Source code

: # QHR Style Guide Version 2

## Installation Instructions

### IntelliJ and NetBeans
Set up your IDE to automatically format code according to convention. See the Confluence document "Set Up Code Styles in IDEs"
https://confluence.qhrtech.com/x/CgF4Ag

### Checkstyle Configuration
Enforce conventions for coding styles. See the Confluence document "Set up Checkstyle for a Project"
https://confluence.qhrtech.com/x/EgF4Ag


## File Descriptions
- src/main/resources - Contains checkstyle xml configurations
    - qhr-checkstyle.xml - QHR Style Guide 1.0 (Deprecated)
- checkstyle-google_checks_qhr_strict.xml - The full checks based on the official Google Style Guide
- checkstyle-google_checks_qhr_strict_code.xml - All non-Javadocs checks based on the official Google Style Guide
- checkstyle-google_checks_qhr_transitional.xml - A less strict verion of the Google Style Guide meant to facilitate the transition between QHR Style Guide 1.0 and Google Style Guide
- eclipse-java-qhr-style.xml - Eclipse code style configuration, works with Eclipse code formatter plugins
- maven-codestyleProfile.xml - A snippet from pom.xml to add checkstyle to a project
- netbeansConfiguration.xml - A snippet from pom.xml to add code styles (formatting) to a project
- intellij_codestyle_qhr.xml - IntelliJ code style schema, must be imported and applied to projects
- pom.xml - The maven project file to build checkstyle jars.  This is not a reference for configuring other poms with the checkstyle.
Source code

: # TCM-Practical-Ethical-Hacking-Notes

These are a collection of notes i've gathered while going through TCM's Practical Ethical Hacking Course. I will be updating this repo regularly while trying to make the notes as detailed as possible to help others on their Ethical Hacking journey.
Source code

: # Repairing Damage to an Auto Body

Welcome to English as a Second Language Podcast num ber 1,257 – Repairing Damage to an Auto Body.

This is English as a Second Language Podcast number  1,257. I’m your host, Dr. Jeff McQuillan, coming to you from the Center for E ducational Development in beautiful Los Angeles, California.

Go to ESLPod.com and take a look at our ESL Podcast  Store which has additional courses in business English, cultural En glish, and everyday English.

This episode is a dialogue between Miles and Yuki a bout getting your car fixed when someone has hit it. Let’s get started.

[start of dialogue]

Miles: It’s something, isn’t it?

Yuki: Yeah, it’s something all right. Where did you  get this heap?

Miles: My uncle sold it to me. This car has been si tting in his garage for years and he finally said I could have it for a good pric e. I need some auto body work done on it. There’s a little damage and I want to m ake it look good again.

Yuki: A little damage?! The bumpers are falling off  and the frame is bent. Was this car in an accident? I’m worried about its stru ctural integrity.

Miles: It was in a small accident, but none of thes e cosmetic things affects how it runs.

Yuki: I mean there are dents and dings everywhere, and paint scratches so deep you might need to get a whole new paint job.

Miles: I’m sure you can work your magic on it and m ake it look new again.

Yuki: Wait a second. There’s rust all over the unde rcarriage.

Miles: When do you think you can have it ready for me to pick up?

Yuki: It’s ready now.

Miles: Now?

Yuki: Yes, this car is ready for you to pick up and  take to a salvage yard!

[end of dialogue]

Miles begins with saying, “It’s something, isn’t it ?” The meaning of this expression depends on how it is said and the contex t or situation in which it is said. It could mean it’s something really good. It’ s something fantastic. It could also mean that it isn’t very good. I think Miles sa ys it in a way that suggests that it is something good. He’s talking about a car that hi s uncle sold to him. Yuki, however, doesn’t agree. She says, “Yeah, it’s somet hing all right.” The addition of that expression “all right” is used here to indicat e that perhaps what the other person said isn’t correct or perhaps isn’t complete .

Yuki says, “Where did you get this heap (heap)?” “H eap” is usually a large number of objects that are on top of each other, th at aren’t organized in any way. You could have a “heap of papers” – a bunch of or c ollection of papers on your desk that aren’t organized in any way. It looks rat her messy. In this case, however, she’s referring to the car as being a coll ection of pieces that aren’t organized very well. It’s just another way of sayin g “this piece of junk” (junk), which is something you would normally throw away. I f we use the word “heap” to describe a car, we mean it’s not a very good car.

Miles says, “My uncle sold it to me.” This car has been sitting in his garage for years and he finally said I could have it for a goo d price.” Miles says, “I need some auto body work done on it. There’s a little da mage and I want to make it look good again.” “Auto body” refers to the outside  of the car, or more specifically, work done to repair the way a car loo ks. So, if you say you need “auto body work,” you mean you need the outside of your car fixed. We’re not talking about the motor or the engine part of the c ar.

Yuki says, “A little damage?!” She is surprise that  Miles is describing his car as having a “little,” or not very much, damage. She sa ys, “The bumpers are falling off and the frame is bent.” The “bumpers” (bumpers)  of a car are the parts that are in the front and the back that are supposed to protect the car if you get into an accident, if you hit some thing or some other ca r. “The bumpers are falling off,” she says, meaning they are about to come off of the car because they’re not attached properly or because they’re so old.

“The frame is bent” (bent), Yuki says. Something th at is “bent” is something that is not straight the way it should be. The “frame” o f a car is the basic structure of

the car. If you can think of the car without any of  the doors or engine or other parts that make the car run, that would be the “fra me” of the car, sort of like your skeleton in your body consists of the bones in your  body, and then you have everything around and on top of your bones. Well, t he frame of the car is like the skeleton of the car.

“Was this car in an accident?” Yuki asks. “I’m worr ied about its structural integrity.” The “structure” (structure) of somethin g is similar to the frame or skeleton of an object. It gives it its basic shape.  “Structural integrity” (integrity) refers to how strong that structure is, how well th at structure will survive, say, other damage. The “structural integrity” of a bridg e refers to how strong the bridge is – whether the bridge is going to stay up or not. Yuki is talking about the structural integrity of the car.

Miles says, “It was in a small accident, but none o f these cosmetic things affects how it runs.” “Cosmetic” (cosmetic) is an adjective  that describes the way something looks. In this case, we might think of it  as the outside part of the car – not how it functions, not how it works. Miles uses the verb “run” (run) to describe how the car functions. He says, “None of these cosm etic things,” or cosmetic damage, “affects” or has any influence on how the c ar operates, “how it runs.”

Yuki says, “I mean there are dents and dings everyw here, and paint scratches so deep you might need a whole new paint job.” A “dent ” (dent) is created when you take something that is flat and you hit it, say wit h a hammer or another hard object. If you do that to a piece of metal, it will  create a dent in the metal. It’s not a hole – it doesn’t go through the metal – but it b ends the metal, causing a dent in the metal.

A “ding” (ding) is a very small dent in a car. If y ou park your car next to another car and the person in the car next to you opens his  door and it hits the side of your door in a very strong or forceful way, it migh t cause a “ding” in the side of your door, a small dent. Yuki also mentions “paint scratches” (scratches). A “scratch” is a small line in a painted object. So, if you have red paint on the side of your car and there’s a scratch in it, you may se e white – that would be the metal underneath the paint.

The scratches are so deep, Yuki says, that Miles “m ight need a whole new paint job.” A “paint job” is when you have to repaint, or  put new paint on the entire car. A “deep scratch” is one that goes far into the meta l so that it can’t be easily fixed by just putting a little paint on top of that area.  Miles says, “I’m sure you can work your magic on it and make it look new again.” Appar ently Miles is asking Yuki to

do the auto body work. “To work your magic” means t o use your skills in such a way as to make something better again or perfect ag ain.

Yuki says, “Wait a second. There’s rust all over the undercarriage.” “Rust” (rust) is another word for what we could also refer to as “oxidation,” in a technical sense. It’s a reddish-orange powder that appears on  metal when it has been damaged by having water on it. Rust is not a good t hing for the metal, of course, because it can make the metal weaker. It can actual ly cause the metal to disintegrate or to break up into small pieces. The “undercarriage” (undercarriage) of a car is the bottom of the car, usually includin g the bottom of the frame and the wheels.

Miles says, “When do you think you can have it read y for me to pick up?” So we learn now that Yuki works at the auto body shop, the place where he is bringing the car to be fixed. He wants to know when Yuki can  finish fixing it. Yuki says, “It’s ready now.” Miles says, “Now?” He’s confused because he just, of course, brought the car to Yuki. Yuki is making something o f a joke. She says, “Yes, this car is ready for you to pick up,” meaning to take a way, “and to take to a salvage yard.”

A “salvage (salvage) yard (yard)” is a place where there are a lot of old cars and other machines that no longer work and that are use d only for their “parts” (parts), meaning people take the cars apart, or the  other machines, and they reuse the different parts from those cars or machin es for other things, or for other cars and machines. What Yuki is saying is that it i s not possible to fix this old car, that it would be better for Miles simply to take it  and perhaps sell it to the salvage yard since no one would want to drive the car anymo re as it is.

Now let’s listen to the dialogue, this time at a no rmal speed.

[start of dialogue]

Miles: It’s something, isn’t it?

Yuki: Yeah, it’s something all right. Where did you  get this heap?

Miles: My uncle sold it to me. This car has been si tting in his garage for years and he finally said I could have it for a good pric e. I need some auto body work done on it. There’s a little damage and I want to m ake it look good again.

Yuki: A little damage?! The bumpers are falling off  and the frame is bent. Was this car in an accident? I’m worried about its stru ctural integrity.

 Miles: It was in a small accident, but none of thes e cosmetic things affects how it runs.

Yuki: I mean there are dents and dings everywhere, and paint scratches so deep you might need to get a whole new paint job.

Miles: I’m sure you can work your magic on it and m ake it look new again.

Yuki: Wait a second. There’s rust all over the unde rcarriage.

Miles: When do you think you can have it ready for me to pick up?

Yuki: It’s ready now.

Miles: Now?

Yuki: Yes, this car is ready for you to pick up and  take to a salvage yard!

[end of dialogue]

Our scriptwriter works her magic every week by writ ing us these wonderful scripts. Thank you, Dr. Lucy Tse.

• **Exercise instructions**
Could you state the number of lines above in which the word "runs" appears? Give that number by itself.

• **Solution to the problem**
3